Voltando à música e aos músicos. Conheci durante a minha juventude muitas das tais “bandas de garagem”, e por acaso nenhuma deles teve sucesso ou produziu algum músico que tenha singrado. A malta juntava-se depois das aulas, dava um ou dois concertos por ano, inscrevia-se nos (poucos) concursos que existiam, a coisa não dava e depois ia cada um à sua vida. Em cada cem bandas que aparecem haverá uma que sairá do anonimato ou gravará um disco. Não é fácil aparecer com material original, e os “hit singles” não aparecem do dia para a noite. Com o surgimento do fenómeno “pimba”, abriu-se uma porta a certos artistas que não eram conhecidos do grande público (ie: os que compram discos), mas para optar por esta via é necessário abdicar de certos princípios que um bom músico que se preze nunca abdicaria. A dignidade, por exemplo, é posta de lado, e o gosto musical passa a ser um conceito “relativo”. Em suma, é preciso ter uma grande lata.
Em Macau, como em qualquer outro sítio do mundo civilizado e fora da esfera dos talibã, existem bandas amadoras. Nos tempos da administração portuguesa existiam até bandas portuguesas, gente com gosto pela música que arranhava umas cordas como passatempo, mas exercia outra profissão durante a semana.
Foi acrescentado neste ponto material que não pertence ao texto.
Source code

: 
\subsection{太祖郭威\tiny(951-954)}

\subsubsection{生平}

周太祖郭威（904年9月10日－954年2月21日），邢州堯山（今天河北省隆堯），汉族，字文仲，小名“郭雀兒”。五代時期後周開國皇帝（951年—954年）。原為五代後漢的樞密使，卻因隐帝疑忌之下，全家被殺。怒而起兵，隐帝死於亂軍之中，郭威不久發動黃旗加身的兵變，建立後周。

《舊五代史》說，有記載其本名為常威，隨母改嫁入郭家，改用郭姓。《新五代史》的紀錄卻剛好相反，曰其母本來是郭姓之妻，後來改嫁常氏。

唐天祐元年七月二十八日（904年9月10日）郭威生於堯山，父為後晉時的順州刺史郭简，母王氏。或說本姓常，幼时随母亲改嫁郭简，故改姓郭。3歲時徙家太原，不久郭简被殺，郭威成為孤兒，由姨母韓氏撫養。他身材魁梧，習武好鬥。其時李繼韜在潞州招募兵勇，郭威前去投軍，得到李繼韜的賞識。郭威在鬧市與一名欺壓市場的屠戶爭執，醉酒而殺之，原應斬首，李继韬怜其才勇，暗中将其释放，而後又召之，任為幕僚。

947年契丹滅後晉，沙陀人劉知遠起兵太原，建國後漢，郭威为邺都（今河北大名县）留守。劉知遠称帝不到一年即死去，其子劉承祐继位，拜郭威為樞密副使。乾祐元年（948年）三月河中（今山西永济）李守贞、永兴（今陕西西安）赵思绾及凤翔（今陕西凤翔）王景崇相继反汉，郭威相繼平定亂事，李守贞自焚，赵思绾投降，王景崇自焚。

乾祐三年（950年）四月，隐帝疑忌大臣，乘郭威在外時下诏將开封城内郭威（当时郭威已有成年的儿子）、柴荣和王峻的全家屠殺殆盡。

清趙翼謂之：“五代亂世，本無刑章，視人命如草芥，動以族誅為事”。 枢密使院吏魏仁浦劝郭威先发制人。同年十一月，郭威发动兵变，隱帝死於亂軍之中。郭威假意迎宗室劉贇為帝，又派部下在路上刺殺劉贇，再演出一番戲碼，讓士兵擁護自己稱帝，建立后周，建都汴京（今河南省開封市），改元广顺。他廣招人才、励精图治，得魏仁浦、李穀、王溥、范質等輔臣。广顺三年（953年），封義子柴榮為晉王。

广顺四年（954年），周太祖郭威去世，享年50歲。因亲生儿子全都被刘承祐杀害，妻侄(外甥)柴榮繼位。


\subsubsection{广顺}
Chegou mesmo a gravar-se uma colectânea em CD com essas bandas lusas, que se a memória não me atraiçoa, era intutulada “Macau mou-man-tai”. Mesmo os expatriados que ficaram por Macau e se assumem como músicos por vocação têm outro ganha-pão. Ser músico profissional é um privilégio reservado à Orquestra de Macau, sob a alçada do Instituto Cultural, e não consigo pensar noutro exemplo além deste. Pode-se fazer música de forma séria, e até vendê-la, trabalhar num projecto ou outro, um biscate que surja, mas para pagar as contas é melhor ter um emprego fixo.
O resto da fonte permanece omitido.